EXERCISE OBJECTIVE: Once the records below have been read, copy them all out exactly.
:: INPUT DATA ::
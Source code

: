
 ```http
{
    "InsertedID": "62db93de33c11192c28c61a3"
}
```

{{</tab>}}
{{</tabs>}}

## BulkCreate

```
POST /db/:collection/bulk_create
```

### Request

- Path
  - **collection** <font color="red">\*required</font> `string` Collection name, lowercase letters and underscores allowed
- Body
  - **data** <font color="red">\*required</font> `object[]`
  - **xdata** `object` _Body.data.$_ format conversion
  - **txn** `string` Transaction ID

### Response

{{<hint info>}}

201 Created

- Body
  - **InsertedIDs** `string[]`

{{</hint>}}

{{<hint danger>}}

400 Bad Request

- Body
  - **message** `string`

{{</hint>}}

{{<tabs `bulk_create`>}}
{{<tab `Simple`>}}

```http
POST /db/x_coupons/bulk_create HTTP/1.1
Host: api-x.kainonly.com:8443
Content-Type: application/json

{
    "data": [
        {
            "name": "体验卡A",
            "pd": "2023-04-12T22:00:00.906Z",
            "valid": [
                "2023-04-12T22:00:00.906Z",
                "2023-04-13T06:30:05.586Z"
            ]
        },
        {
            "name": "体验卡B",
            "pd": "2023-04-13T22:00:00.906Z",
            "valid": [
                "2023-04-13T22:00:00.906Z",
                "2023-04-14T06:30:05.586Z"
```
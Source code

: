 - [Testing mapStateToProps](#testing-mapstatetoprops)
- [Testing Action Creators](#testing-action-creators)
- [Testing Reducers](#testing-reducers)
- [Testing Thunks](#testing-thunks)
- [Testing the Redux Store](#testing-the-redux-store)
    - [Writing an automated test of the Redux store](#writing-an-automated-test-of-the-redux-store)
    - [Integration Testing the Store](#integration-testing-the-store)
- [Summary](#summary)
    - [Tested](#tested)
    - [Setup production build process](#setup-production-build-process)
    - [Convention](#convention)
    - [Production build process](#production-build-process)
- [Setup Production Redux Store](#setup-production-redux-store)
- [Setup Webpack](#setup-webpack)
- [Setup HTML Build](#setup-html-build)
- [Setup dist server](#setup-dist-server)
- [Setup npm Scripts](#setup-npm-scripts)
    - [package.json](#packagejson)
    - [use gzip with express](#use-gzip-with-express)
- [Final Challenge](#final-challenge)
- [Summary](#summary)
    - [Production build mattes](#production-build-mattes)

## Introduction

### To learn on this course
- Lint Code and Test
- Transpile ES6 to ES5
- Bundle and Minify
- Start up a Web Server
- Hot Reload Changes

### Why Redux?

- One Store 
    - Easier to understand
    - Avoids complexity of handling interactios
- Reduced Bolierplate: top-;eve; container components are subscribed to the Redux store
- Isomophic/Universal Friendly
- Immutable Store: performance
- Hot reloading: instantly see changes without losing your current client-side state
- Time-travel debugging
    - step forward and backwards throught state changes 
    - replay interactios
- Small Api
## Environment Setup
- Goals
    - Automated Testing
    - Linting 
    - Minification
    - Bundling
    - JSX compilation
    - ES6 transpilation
:::
REPLY TO THE EXERCISE:
Source code

:
 ```http
{
    "InsertedID": "62db93de33c11192c28c61a3"
}
```

{{</tab>}}
{{</tabs>}}

## BulkCreate

```
POST /db/:collection/bulk_create
```

### Request

- Path
  - **collection** <font color="red">\*required</font> `string` Collection name, lowercase letters and underscores allowed
- Body
  - **data** <font color="red">\*required</font> `object[]`
  - **xdata** `object` _Body.data.$_ format conversion
  - **txn** `string` Transaction ID

### Response

{{<hint info>}}

201 Created

- Body
  - **InsertedIDs** `string[]`

{{</hint>}}

{{<hint danger>}}

400 Bad Request

- Body
  - **message** `string`

{{</hint>}}

{{<tabs `bulk_create`>}}
{{<tab `Simple`>}}

```http
POST /db/x_coupons/bulk_create HTTP/1.1
Host: api-x.kainonly.com:8443
Content-Type: application/json

{
    "data": [
        {
            "name": "体验卡A",
            "pd": "2023-04-12T22:00:00.906Z",
            "valid": [
                "2023-04-12T22:00:00.906Z",
                "2023-04-13T06:30:05.586Z"
            ]
        },
        {
            "name": "体验卡B",
            "pd": "2023-04-13T22:00:00.906Z",
            "valid": [
                "2023-04-13T22:00:00.906Z",
                "2023-04-14T06:30:05.586Z"
```
Source code

: - [Testing mapStateToProps](#testing-mapstatetoprops)
- [Testing Action Creators](#testing-action-creators)
- [Testing Reducers](#testing-reducers)
- [Testing Thunks](#testing-thunks)
- [Testing the Redux Store](#testing-the-redux-store)
    - [Writing an automated test of the Redux store](#writing-an-automated-test-of-the-redux-store)
    - [Integration Testing the Store](#integration-testing-the-store)
- [Summary](#summary)
    - [Tested](#tested)
    - [Setup production build process](#setup-production-build-process)
    - [Convention](#convention)
    - [Production build process](#production-build-process)
- [Setup Production Redux Store](#setup-production-redux-store)
- [Setup Webpack](#setup-webpack)
- [Setup HTML Build](#setup-html-build)
- [Setup dist server](#setup-dist-server)
- [Setup npm Scripts](#setup-npm-scripts)
    - [package.json](#packagejson)
    - [use gzip with express](#use-gzip-with-express)
- [Final Challenge](#final-challenge)
- [Summary](#summary)
    - [Production build mattes](#production-build-mattes)

## Introduction

### To learn on this course
- Lint Code and Test
- Transpile ES6 to ES5
- Bundle and Minify
- Start up a Web Server
- Hot Reload Changes

### Why Redux?

- One Store 
    - Easier to understand
    - Avoids complexity of handling interactios
- Reduced Bolierplate: top-;eve; container components are subscribed to the Redux store
- Isomophic/Universal Friendly
- Immutable Store: performance
- Hot reloading: instantly see changes without losing your current client-side state
- Time-travel debugging
    - step forward and backwards throught state changes 
    - replay interactios
- Small Api
## Environment Setup
- Goals
    - Automated Testing
    - Linting 
    - Minification
    - Bundling
    - JSX compilation
    - ES6 transpilation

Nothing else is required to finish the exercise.